Work required =
Which lines of the listing hold the string "cancelAtPeriodEnd"? Copy those lines.

Record excerpts =
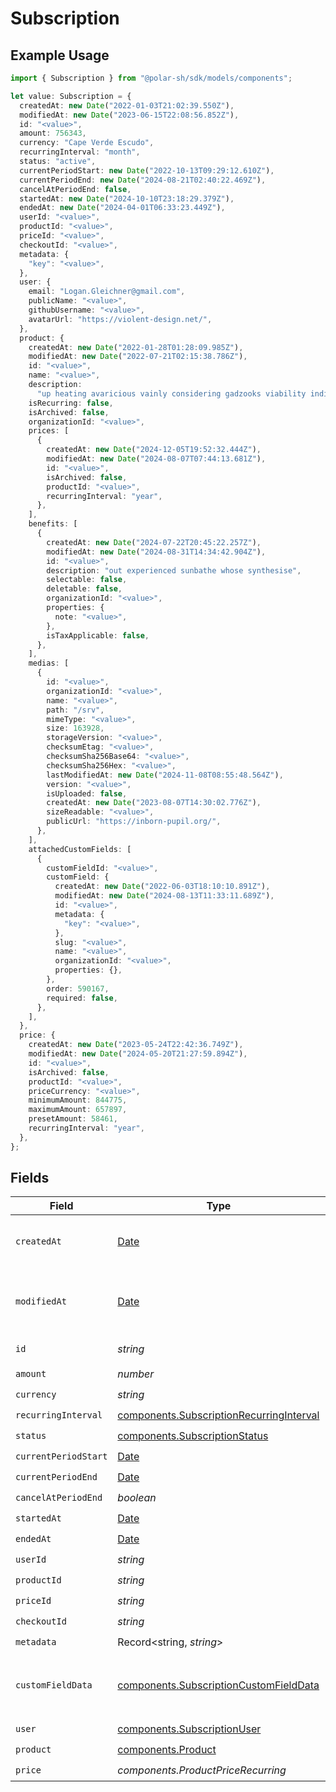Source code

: # Subscription

## Example Usage

```typescript
import { Subscription } from "@polar-sh/sdk/models/components";

let value: Subscription = {
  createdAt: new Date("2022-01-03T21:02:39.550Z"),
  modifiedAt: new Date("2023-06-15T22:08:56.852Z"),
  id: "<value>",
  amount: 756343,
  currency: "Cape Verde Escudo",
  recurringInterval: "month",
  status: "active",
  currentPeriodStart: new Date("2022-10-13T09:29:12.610Z"),
  currentPeriodEnd: new Date("2024-08-21T02:40:22.469Z"),
  cancelAtPeriodEnd: false,
  startedAt: new Date("2024-10-10T23:18:29.379Z"),
  endedAt: new Date("2024-04-01T06:33:23.449Z"),
  userId: "<value>",
  productId: "<value>",
  priceId: "<value>",
  checkoutId: "<value>",
  metadata: {
    "key": "<value>",
  },
  user: {
    email: "Logan.Gleichner@gmail.com",
    publicName: "<value>",
    githubUsername: "<value>",
    avatarUrl: "https://violent-design.net/",
  },
  product: {
    createdAt: new Date("2022-01-28T01:28:09.985Z"),
    modifiedAt: new Date("2022-07-21T02:15:38.786Z"),
    id: "<value>",
    name: "<value>",
    description:
      "up heating avaricious vainly considering gadzooks viability individual specific",
    isRecurring: false,
    isArchived: false,
    organizationId: "<value>",
    prices: [
      {
        createdAt: new Date("2024-12-05T19:52:32.444Z"),
        modifiedAt: new Date("2024-08-07T07:44:13.681Z"),
        id: "<value>",
        isArchived: false,
        productId: "<value>",
        recurringInterval: "year",
      },
    ],
    benefits: [
      {
        createdAt: new Date("2024-07-22T20:45:22.257Z"),
        modifiedAt: new Date("2024-08-31T14:34:42.904Z"),
        id: "<value>",
        description: "out experienced sunbathe whose synthesise",
        selectable: false,
        deletable: false,
        organizationId: "<value>",
        properties: {
          note: "<value>",
        },
        isTaxApplicable: false,
      },
    ],
    medias: [
      {
        id: "<value>",
        organizationId: "<value>",
        name: "<value>",
        path: "/srv",
        mimeType: "<value>",
        size: 163928,
        storageVersion: "<value>",
        checksumEtag: "<value>",
        checksumSha256Base64: "<value>",
        checksumSha256Hex: "<value>",
        lastModifiedAt: new Date("2024-11-08T08:55:48.564Z"),
        version: "<value>",
        isUploaded: false,
        createdAt: new Date("2023-08-07T14:30:02.776Z"),
        sizeReadable: "<value>",
        publicUrl: "https://inborn-pupil.org/",
      },
    ],
    attachedCustomFields: [
      {
        customFieldId: "<value>",
        customField: {
          createdAt: new Date("2022-06-03T18:10:10.891Z"),
          modifiedAt: new Date("2024-08-13T11:33:11.689Z"),
          id: "<value>",
          metadata: {
            "key": "<value>",
          },
          slug: "<value>",
          name: "<value>",
          organizationId: "<value>",
          properties: {},
        },
        order: 590167,
        required: false,
      },
    ],
  },
  price: {
    createdAt: new Date("2023-05-24T22:42:36.749Z"),
    modifiedAt: new Date("2024-05-20T21:27:59.894Z"),
    id: "<value>",
    isArchived: false,
    productId: "<value>",
    priceCurrency: "<value>",
    minimumAmount: 844775,
    maximumAmount: 657897,
    presetAmount: 58461,
    recurringInterval: "year",
  },
};
```

## Fields

| Field                                                                                                | Type                                                                                                 | Required                                                                                             | Description                                                                                          |
| ---------------------------------------------------------------------------------------------------- | ---------------------------------------------------------------------------------------------------- | ---------------------------------------------------------------------------------------------------- | ---------------------------------------------------------------------------------------------------- |
| `createdAt`                                                                                          | [Date](https://developer.mozilla.org/en-US/docs/Web/JavaScript/Reference/Global_Objects/Date)        | :heavy_check_mark:                                                                                   | Creation timestamp of the object.                                                                    |
| `modifiedAt`                                                                                         | [Date](https://developer.mozilla.org/en-US/docs/Web/JavaScript/Reference/Global_Objects/Date)        | :heavy_check_mark:                                                                                   | Last modification timestamp of the object.                                                           |
| `id`                                                                                                 | *string*                                                                                             | :heavy_check_mark:                                                                                   | The ID of the object.                                                                                |
| `amount`                                                                                             | *number*                                                                                             | :heavy_check_mark:                                                                                   | N/A                                                                                                  |
| `currency`                                                                                           | *string*                                                                                             | :heavy_check_mark:                                                                                   | N/A                                                                                                  |
| `recurringInterval`                                                                                  | [components.SubscriptionRecurringInterval](../../models/components/subscriptionrecurringinterval.md) | :heavy_check_mark:                                                                                   | N/A                                                                                                  |
| `status`                                                                                             | [components.SubscriptionStatus](../../models/components/subscriptionstatus.md)                       | :heavy_check_mark:                                                                                   | N/A                                                                                                  |
| `currentPeriodStart`                                                                                 | [Date](https://developer.mozilla.org/en-US/docs/Web/JavaScript/Reference/Global_Objects/Date)        | :heavy_check_mark:                                                                                   | N/A                                                                                                  |
| `currentPeriodEnd`                                                                                   | [Date](https://developer.mozilla.org/en-US/docs/Web/JavaScript/Reference/Global_Objects/Date)        | :heavy_check_mark:                                                                                   | N/A                                                                                                  |
| `cancelAtPeriodEnd`                                                                                  | *boolean*                                                                                            | :heavy_check_mark:                                                                                   | N/A                                                                                                  |
| `startedAt`                                                                                          | [Date](https://developer.mozilla.org/en-US/docs/Web/JavaScript/Reference/Global_Objects/Date)        | :heavy_check_mark:                                                                                   | N/A                                                                                                  |
| `endedAt`                                                                                            | [Date](https://developer.mozilla.org/en-US/docs/Web/JavaScript/Reference/Global_Objects/Date)        | :heavy_check_mark:                                                                                   | N/A                                                                                                  |
| `userId`                                                                                             | *string*                                                                                             | :heavy_check_mark:                                                                                   | N/A                                                                                                  |
| `productId`                                                                                          | *string*                                                                                             | :heavy_check_mark:                                                                                   | N/A                                                                                                  |
| `priceId`                                                                                            | *string*                                                                                             | :heavy_check_mark:                                                                                   | N/A                                                                                                  |
| `checkoutId`                                                                                         | *string*                                                                                             | :heavy_check_mark:                                                                                   | N/A                                                                                                  |
| `metadata`                                                                                           | Record<string, *string*>                                                                             | :heavy_check_mark:                                                                                   | N/A                                                                                                  |
| `customFieldData`                                                                                    | [components.SubscriptionCustomFieldData](../../models/components/subscriptioncustomfielddata.md)     | :heavy_minus_sign:                                                                                   | Key-value object storing custom field values.                                                        |
| `user`                                                                                               | [components.SubscriptionUser](../../models/components/subscriptionuser.md)                           | :heavy_check_mark:                                                                                   | N/A                                                                                                  |
| `product`                                                                                            | [components.Product](../../models/components/product.md)                                             | :heavy_check_mark:                                                                                   | A product.                                                                                           |
| `price`                                                                                              | *components.ProductPriceRecurring*                                                                   | :heavy_check_mark:                                                                                   | N/A                                                                                                  |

Worked solution =
  cancelAtPeriodEnd: false,
| `cancelAtPeriodEnd`                                                                                  | *boolean*                                                                                            | :heavy_check_mark:                                                                                   | N/A                                                                                                  |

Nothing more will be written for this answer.